Data curation preservation issues (Facilities, Digital repository systems, and High performance computing)
Every breakthrough in digital technology promises better ways of creating, storing, and sharing information. Ironically, these same advancements have made preserving digital information more challenging than ever before. Digital resources are no longer threatened primarily by physical deterioration but by rapidly evolving technologies, increasingly complex computing environments, cybersecurity risks, and infrastructure limitations. Consequently, successful digital curation can not be achieved simply by adopting sophisticated technologies. It requires resilient facilities, trustworthy digital repository systems, and high-performance computing (HPC) environments that collectively support the long-term accessibility, authenticity, and reuse of digital resources. While technological innovation has strengthened preservation capabilities, I argue that the greatest challenge facing digital curation today lies in ensuring that these interconnected infrastructures remain sustainable, secure, and responsive to continuous technological change.

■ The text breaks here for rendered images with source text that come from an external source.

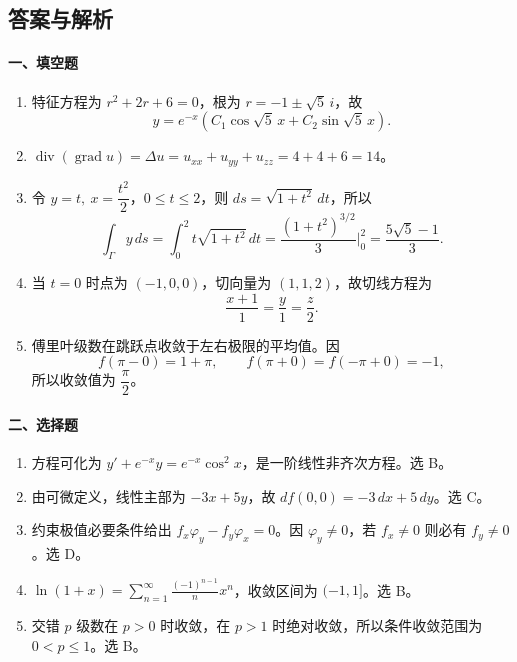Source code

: \subsection{答案与解析}

\paragraph*{一、填空题}
\begin{enumerate}
  \item 特征方程为 $r^2+2r+6=0$，根为 $r=-1\pm\sqrt5\,i$，故
  \[
    y=e^{-x}\left(C_1\cos\sqrt5\,x+C_2\sin\sqrt5\,x\right).
  \]
  \item $\operatorname{div}(\operatorname{grad}u)=\Delta u=u_{xx}+u_{yy}+u_{zz}=4+4+6=14$。
  \item 令 $y=t,\ x=\dfrac{t^2}{2}$，$0\le t\le2$，则 $ds=\sqrt{1+t^2}\,dt$，所以
  \[
    \int_\Gamma y\,ds=\int_0^2 t\sqrt{1+t^2}\,dt
    =\frac{(1+t^2)^{3/2}}{3}\bigg|_0^2
    =\frac{5\sqrt5-1}{3}.
  \]
  \item 当 $t=0$ 时点为 $(-1,0,0)$，切向量为 $(1,1,2)$，故切线方程为
  \[
    \frac{x+1}{1}=\frac{y}{1}=\frac{z}{2}.
  \]
  \item 傅里叶级数在跳跃点收敛于左右极限的平均值。因
  \[
    f(\pi-0)=1+\pi,\qquad f(\pi+0)=f(-\pi+0)=-1,
  \]
  所以收敛值为 $\dfrac{\pi}{2}$。
\end{enumerate}

\paragraph*{二、选择题}
\begin{enumerate}
  \item 方程可化为 \(y'+e^{-x}y=e^{-x}\cos^2x\)，是一阶线性非齐次方程。选 B。
  \item 由可微定义，线性主部为 \(-3x+5y\)，故 \(df(0,0)=-3\,dx+5\,dy\)。选 C。
  \item 约束极值必要条件给出 \(f_x\varphi_y-f_y\varphi_x=0\)。因 \(\varphi_y\ne0\)，若 \(f_x\ne0\) 则必有 \(f_y\ne0\)。选 D。
  \item \(\displaystyle \ln(1+x)=\sum_{n=1}^{\infty}\frac{(-1)^{n-1}}{n}x^n\)，收敛区间为 $(-1,1]$。选 B。
  \item 交错 $p$ 级数在 $p>0$ 时收敛，在 $p>1$ 时绝对收敛，所以条件收敛范围为 $0<p\le1$。选 B。
\end{enumerate}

The effectiveness of digital curation begins with preservation facilities because they provide the physical and virtual infrastructure upon which every preservation activity depends. Secure data centres, reliable power supplies, disaster recovery systems, environmental controls, and high-speed networks collectively determine whether digital resources remain accessible over time. Although cloud-based facilities have transformed preservation by offering elastic storage, scalability, and on demand computing resources, they also introduce persistent challenges relating to bandwidth constraints, service continuity, legal jurisdiction, and long-term sustainability (Aitken et al., 2012). These concerns remain evident today despite significant advances in cloud technologies. The 2023 cyberattack on the British Library demonstrated how infrastructure failures can severely disrupt access to valuable digital collections, even within internationally respected memory institutions. Likewise, increasing cyber threats and climate-related disruptions continue to expose vulnerabilities in digital preservation infrastructure (Corrado & Moulaison Sandy, 2024). Therefore, preservation facilities should be evaluated not simply by their storage capacity but by their ability to ensure resilience, business continuity, and trust throughout the preservation lifecycle. In my view, institutions that prioritise technological expansion over infrastructural resilience risk investing in preservation systems that can not withstand future uncertainties.

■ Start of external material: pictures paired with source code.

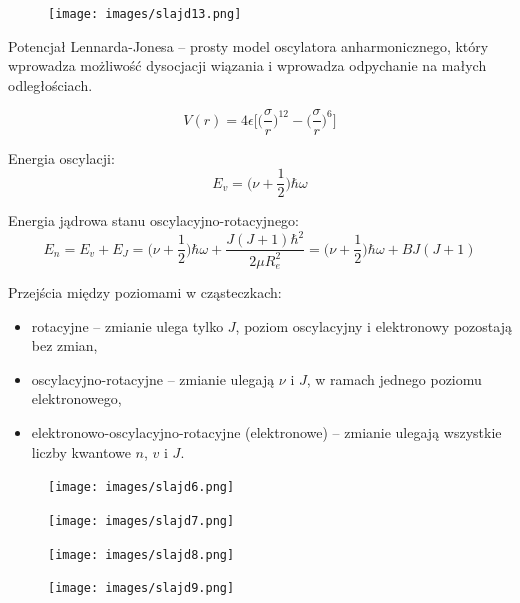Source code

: \documentclass{article}
\begin{document}
\begin{figure}[H]
    \centering
    \texttt{[image: images/slajd13.png]}
\end{figure}

Potencjał Lennarda-Jonesa -- prosty model oscylatora anharmonicznego, który wprowadza możliwość dysocjacji wiązania i wprowadza odpychanie na małych odległościach.

\begin{equation*}
    V(r)=4\epsilon\bigg[\bigg(\frac{\sigma}{r}\bigg)^{12} - \bigg(\frac{\sigma}{r}\bigg)^{6} \bigg]
\end{equation*}

Energia oscylacji:
\begin{equation*}
    E_v=\bigg(\nu +\frac{1}{2}\bigg)\hbar\omega
\end{equation*}

Energia jądrowa stanu oscylacyjno-rotacyjnego:
\begin{equation*}
    E_n=E_v+E_J=\bigg(\nu +\frac{1}{2}\bigg)\hbar\omega+\frac{J(J+1)\hbar^2}{2\mu R_e^2}=\bigg(\nu +\frac{1}{2}\bigg)\hbar\omega+BJ(J+1)
\end{equation*}

Przejścia między poziomami w cząsteczkach:
\begin{itemize}
    \item rotacyjne -- zmianie ulega tylko $J$, poziom oscylacyjny i elektronowy pozostają bez zmian,
    \item oscylacyjno-rotacyjne -- zmianie ulegają $\nu$ i $J$, w ramach jednego poziomu elektronowego,
    \item elektronowo-oscylacyjno-rotacyjne (elektronowe) -- zmianie ulegają wszystkie liczby kwantowe $n$, $v$ i $J$.
\end{itemize}

\begin{figure}[H]
    \centering
    \texttt{[image: images/slajd6.png]}
\end{figure}

\begin{figure}[H]
    \centering
    \texttt{[image: images/slajd7.png]}
\end{figure}

\begin{figure}[H]
    \centering
    \texttt{[image: images/slajd8.png]}
\end{figure}

\begin{figure}[H]
    \centering
    \texttt{[image: images/slajd9.png]}
\end{figure}
\end{document}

Resilient infrastructure alone, however, does not guarantee meaningful preservation. Digital repository systems provide the governance framework through which digital resources are organised, described, preserved, and made available for long-term discovery and reuse. Repository platforms have evolved considerably by supporting persistent identifiers, metadata interoperability, and the FAIR principles. Nevertheless, their effectiveness extends beyond software functionality. Aitken et al. (2012) demonstrated through cloud-based initiatives such as DataBank and DataFlow that repositories are most valuable when they integrate secure storage, metadata management, preservation actions, and collaborative access within a sustainable environment. Recent research similarly concludes that trustworthy repositories depend more on governance, metadata quality, institutional commitment, and professional stewardship than on technology alone (Bamgbose et al., 2024). I therefore contend that repository systems should be viewed as governance platforms rather than storage platforms. Without consistent metadata practices, preservation policies, and skilled personnel, even technologically advanced repositories cannot guarantee the discoverability, authenticity, and long term reuse of digital assets.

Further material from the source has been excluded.